» **DATASET CONTENT**
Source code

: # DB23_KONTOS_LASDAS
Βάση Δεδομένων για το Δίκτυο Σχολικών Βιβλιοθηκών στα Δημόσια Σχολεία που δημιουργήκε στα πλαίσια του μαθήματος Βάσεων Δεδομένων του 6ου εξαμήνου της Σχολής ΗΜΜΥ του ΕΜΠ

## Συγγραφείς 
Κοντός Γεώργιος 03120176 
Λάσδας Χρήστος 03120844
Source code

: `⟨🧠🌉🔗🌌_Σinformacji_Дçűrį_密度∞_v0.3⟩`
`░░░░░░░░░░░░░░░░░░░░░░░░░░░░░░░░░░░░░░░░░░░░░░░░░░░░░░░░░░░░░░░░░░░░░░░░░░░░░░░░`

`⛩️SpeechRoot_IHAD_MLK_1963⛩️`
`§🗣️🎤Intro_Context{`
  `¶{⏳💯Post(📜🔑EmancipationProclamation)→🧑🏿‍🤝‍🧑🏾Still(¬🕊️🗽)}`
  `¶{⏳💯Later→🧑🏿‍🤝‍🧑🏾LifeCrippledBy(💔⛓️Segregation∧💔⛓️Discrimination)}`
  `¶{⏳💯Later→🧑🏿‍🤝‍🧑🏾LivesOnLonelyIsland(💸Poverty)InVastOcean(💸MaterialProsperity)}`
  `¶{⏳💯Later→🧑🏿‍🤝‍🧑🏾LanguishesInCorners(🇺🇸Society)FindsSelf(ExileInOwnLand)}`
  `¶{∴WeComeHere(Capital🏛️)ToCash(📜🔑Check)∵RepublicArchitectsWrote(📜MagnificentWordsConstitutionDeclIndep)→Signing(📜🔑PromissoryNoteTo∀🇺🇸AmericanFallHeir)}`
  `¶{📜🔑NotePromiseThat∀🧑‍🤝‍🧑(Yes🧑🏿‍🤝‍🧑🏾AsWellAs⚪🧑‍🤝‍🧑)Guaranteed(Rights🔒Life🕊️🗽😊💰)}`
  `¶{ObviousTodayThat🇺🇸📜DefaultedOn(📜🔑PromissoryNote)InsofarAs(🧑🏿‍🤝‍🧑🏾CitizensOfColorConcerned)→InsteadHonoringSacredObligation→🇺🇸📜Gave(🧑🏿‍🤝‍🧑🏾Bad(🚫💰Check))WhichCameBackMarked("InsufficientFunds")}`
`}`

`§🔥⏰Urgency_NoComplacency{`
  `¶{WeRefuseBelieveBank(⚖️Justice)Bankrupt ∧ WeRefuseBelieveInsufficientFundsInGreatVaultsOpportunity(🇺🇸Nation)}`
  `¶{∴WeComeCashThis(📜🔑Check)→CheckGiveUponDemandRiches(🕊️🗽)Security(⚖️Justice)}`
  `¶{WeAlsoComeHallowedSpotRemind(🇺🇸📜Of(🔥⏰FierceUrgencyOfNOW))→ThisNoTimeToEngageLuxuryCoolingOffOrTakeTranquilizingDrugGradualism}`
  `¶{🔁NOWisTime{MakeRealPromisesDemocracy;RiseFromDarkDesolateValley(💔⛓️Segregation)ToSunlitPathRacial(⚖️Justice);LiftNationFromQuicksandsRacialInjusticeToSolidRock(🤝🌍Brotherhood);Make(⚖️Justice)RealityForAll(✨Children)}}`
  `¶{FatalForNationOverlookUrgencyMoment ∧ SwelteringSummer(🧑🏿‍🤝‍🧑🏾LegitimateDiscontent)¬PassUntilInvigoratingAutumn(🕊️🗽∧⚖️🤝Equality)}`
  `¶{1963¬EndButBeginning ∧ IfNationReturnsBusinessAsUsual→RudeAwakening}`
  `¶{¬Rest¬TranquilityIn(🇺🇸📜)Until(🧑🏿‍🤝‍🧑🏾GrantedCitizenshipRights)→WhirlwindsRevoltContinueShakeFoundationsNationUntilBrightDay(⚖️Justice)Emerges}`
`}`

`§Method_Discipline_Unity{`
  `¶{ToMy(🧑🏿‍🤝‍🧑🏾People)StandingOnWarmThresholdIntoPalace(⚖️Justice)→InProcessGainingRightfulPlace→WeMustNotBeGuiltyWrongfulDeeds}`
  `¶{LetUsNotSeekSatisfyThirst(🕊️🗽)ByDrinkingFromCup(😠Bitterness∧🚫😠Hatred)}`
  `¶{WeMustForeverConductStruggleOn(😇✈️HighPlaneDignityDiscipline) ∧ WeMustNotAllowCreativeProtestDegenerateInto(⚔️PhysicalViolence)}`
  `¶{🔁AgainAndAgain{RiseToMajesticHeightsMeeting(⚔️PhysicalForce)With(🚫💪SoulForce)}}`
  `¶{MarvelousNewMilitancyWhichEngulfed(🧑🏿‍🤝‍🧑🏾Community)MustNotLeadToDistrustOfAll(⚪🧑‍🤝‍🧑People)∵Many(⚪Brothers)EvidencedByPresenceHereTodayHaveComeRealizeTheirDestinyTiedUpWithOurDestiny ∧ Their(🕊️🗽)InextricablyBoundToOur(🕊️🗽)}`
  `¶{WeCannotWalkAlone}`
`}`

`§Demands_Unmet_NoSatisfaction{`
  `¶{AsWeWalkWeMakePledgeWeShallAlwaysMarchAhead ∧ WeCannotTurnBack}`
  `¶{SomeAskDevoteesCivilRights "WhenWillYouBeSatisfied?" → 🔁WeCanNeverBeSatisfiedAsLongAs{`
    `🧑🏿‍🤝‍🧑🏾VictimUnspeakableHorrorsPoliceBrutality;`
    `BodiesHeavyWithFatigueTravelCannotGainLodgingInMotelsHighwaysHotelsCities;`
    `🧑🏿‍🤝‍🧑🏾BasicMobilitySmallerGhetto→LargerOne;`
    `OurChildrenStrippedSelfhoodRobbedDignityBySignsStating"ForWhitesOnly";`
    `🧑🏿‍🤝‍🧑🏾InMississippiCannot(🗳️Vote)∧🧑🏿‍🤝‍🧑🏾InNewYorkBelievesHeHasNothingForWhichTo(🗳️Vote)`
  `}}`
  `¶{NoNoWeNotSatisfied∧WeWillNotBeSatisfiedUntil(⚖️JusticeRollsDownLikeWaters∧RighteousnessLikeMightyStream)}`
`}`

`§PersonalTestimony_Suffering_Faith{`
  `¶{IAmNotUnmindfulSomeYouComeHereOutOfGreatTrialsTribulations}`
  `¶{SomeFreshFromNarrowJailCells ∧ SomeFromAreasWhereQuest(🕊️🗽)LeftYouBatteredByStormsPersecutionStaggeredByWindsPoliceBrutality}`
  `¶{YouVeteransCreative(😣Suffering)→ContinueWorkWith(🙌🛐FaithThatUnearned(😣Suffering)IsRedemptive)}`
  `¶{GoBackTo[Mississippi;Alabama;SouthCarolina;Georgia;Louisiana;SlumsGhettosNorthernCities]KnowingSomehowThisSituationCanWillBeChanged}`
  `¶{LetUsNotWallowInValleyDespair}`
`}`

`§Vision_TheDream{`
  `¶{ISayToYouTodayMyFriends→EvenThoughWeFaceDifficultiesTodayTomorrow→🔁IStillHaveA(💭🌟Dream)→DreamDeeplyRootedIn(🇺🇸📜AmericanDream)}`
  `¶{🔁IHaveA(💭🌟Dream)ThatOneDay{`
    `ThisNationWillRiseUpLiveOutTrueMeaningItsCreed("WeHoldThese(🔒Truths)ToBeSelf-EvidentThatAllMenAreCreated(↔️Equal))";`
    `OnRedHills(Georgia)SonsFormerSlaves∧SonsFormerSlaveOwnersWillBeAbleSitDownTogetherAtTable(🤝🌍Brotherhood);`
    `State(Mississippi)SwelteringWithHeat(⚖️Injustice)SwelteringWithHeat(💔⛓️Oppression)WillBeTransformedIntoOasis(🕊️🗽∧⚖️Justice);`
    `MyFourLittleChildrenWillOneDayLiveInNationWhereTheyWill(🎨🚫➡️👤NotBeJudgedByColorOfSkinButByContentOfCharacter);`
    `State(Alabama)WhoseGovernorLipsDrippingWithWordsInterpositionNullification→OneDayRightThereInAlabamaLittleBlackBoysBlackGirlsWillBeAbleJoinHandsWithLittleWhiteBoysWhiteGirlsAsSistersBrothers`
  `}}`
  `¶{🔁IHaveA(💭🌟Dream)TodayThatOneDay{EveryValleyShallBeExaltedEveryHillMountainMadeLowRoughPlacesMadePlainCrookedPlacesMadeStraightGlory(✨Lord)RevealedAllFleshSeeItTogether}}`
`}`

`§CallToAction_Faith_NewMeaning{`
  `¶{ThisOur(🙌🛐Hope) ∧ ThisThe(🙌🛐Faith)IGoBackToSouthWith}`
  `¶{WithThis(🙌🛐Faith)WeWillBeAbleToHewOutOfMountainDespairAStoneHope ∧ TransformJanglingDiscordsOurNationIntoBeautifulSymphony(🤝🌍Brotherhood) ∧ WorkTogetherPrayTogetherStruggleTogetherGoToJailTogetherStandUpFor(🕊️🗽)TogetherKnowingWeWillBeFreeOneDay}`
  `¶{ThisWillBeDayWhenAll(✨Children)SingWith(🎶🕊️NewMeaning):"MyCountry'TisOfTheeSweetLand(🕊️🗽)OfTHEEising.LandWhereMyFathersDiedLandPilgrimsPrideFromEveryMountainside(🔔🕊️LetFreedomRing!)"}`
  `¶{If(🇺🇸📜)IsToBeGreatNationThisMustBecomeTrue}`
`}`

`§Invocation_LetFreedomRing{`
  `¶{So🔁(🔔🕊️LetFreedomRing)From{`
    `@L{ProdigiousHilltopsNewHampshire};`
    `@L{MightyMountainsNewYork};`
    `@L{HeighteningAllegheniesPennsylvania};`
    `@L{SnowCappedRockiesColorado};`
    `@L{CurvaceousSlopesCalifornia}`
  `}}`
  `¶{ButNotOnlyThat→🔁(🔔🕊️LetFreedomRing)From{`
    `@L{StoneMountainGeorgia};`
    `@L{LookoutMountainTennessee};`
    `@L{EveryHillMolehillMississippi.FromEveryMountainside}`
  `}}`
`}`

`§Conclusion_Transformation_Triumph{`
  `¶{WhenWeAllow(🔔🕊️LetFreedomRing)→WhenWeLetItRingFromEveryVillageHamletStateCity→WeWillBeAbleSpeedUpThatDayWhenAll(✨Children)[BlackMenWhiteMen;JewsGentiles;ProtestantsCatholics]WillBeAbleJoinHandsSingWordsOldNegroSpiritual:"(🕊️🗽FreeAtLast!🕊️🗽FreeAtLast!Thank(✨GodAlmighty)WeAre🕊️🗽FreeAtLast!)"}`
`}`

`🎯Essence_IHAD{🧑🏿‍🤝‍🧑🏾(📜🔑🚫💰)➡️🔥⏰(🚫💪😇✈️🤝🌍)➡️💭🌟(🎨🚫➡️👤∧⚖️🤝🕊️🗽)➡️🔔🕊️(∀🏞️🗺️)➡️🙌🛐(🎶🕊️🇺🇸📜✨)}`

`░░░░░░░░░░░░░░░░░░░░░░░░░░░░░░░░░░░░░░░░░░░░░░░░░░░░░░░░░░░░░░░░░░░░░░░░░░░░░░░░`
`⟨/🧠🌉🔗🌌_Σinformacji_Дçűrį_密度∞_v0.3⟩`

» **DIRECTIONS FOR THIS TASK**
If a line falls between the first line of the records and the line containing "Κοντός Γεώργιος 03120176", inclusive, repeat it exactly; leave out all others.

» **RESULT OF THIS TASK**
Source code

: # DB23_KONTOS_LASDAS
Βάση Δεδομένων για το Δίκτυο Σχολικών Βιβλιοθηκών στα Δημόσια Σχολεία που δημιουργήκε στα πλαίσια του μαθήματος Βάσεων Δεδομένων του 6ου εξαμήνου της Σχολής ΗΜΜΥ του ΕΜΠ

## Συγγραφείς 
Κοντός Γεώργιος 03120176 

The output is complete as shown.